Daily Racing Form National Digital Edition

Sisterson back at barn days following back surgery

- By Marty McGee Follow Marty McGee on Twitter @DRFMcGee

Jack Sisterson said he’s “hobbling around like a 90-year-old man,” and yet there he was Thursday morning, looking after his horses at Keeneland, less than 72 hours after undergoing surgery for a herniated disc in his lower back Monday in a Lexington, Ky., hospital.

“I was having an awful pain going down my right leg,” said Sisterson, 35. “The doctor explained to me what he was going to do, and it must’ve worked. The pain relief was pretty instant.”

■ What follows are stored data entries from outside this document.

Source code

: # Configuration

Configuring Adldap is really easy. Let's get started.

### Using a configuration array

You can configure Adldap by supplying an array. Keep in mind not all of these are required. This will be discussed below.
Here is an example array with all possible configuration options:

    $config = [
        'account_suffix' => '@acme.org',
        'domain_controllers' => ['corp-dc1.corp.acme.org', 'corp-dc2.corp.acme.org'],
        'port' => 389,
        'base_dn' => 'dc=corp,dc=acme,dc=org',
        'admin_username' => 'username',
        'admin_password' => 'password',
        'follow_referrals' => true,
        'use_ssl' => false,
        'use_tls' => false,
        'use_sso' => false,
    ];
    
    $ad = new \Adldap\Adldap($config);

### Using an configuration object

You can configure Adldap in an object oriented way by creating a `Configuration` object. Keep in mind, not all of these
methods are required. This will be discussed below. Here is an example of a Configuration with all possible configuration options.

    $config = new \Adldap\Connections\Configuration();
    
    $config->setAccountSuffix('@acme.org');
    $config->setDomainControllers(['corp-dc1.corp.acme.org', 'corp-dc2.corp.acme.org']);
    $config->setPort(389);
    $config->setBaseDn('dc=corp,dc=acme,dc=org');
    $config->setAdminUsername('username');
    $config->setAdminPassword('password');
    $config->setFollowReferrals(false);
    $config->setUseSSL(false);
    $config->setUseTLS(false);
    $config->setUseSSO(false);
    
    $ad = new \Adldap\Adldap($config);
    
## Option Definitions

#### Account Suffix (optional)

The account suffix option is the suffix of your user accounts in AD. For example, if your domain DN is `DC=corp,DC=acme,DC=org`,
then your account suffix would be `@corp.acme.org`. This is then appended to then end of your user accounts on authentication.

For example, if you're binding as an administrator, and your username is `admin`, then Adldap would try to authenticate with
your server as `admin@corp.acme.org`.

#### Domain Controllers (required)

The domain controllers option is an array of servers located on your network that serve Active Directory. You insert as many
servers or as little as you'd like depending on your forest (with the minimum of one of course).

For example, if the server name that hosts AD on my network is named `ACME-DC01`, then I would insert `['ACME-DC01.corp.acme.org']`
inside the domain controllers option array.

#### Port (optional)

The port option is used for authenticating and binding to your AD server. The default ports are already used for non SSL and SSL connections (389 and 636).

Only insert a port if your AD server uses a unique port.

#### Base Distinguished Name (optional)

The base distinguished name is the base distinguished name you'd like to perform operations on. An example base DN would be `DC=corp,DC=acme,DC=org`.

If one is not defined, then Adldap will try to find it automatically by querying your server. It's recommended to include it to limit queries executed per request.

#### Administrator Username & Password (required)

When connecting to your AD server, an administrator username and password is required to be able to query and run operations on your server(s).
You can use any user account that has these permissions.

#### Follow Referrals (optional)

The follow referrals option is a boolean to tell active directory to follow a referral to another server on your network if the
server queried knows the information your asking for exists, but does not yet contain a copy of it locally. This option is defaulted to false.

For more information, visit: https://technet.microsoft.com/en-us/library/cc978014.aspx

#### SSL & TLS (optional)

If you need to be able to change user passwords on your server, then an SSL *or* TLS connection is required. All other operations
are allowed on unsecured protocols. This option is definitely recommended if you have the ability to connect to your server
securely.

Sisterson said his afternoon absences during the five-day Keeneland meet, which ends Sunday, should have gone scarcely noticed. As a key assistant to Doug O’Neill during the glory years of Kentucky Derby winners I’ll Have Another and Nyquist, Sisterson was watching very intently when learning how to delegate from the top down.

“My staff is incredible,” he said. “I wish the program didn’t even carry my name. It just goes to show in a time like this, we’ve got things in place that these guys don’t really need me. Everyone does their job so well.”

Sisterson, a native of England, began training on his own two summers ago with the Calumet Farm of Brad Kelley. His 32 wins from 249 starts include seven stakes, four of them graded, with perhaps the crack sprinter Lexitonian being his best horse to date.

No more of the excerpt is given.